Start of Listed records
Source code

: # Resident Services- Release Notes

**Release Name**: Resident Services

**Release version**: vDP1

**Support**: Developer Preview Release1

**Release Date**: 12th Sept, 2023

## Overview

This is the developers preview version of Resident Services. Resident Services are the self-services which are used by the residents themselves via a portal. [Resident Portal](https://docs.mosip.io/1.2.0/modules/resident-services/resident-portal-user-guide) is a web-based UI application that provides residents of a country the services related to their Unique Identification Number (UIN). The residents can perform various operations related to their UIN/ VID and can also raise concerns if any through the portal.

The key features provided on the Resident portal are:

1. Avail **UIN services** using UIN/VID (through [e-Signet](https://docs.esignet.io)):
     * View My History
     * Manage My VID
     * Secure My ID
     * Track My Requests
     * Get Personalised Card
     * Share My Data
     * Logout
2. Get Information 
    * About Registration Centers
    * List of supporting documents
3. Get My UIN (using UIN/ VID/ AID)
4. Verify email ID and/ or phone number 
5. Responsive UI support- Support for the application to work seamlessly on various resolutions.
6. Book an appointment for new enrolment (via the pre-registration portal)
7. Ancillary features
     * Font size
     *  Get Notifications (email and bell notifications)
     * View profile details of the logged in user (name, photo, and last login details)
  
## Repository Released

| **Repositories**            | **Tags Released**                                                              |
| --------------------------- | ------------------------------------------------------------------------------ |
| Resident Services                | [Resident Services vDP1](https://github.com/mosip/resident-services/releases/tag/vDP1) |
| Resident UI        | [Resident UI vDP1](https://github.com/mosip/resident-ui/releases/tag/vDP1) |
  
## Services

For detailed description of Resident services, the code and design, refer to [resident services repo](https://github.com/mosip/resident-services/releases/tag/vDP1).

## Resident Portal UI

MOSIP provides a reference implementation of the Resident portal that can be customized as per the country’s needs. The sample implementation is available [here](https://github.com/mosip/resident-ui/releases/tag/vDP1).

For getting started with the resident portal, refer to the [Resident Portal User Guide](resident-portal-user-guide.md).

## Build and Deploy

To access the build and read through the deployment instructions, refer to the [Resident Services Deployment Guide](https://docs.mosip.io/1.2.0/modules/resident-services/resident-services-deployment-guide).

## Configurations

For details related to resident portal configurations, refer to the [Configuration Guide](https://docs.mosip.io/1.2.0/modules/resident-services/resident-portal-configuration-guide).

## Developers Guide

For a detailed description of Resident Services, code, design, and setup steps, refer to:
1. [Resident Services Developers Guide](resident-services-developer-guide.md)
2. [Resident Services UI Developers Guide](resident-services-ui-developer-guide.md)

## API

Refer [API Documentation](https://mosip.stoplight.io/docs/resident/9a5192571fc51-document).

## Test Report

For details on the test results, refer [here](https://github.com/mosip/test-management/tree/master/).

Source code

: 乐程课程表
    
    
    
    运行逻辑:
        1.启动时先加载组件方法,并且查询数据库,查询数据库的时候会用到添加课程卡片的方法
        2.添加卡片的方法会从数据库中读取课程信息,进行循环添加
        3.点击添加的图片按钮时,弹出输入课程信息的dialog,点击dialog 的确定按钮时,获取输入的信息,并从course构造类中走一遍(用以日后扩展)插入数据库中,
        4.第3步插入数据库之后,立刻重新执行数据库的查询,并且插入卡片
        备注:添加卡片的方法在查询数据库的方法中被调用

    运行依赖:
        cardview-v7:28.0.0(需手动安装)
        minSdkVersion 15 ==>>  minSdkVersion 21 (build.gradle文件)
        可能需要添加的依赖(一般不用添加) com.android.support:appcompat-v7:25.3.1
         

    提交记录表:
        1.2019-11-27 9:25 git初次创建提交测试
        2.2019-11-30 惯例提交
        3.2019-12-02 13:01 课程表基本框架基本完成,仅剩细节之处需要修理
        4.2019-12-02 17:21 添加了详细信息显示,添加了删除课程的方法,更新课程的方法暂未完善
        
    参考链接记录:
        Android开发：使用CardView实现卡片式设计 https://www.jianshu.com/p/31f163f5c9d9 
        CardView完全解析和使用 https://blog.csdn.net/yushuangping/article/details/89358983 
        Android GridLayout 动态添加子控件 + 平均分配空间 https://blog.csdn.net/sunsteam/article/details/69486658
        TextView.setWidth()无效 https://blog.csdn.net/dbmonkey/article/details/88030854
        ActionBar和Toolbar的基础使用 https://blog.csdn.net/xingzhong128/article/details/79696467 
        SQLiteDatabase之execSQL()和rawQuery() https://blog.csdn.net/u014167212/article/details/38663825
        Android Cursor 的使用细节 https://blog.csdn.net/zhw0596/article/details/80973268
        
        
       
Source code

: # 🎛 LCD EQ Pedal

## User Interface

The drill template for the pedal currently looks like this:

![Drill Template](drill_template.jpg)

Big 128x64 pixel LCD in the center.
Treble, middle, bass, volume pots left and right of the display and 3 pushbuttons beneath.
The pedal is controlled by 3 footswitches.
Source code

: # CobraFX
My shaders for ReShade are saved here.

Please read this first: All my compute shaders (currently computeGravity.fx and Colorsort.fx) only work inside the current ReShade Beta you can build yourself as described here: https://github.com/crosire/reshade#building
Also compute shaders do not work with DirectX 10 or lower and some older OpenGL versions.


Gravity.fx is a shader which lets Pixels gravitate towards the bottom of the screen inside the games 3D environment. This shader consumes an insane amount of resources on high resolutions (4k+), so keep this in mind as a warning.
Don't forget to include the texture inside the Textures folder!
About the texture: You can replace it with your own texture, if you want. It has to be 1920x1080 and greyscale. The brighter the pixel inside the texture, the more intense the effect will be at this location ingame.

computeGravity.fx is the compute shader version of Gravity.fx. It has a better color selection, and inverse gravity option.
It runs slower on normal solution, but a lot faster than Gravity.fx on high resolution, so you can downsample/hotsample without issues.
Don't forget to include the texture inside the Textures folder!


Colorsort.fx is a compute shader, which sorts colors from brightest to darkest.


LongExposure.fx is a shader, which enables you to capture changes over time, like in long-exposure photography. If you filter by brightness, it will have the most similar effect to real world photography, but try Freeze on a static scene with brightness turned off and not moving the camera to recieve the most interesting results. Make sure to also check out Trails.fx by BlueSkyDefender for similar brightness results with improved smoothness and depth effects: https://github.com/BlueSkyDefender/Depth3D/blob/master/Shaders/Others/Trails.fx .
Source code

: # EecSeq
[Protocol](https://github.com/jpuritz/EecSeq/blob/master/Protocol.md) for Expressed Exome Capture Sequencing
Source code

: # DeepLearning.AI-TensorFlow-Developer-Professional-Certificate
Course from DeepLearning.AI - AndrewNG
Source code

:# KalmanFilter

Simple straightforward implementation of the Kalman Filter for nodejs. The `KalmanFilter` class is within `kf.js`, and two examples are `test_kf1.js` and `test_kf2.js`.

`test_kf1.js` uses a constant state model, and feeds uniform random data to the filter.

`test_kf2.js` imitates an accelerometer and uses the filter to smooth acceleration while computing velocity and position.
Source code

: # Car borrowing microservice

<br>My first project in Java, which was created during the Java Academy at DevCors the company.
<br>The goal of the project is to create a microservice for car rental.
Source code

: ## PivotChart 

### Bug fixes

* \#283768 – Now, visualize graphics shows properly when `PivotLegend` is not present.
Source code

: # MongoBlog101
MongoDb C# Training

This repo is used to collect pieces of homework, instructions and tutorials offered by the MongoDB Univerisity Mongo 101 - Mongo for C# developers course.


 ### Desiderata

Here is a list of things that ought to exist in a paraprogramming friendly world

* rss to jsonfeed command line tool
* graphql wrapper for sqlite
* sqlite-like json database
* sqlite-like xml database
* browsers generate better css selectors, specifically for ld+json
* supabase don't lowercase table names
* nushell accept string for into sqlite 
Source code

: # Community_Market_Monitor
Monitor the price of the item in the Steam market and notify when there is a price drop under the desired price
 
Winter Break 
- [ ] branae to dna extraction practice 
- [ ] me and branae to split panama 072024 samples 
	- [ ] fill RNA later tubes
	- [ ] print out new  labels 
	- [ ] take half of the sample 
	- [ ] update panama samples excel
End of Listed records
■ **What needs to be done**
Filter the listing by the string "DeepLearning"; copy each matching line.

■ **Solved problem**
: # DeepLearning.AI-TensorFlow-Developer-Professional-Certificate
Course from DeepLearning.AI - AndrewNG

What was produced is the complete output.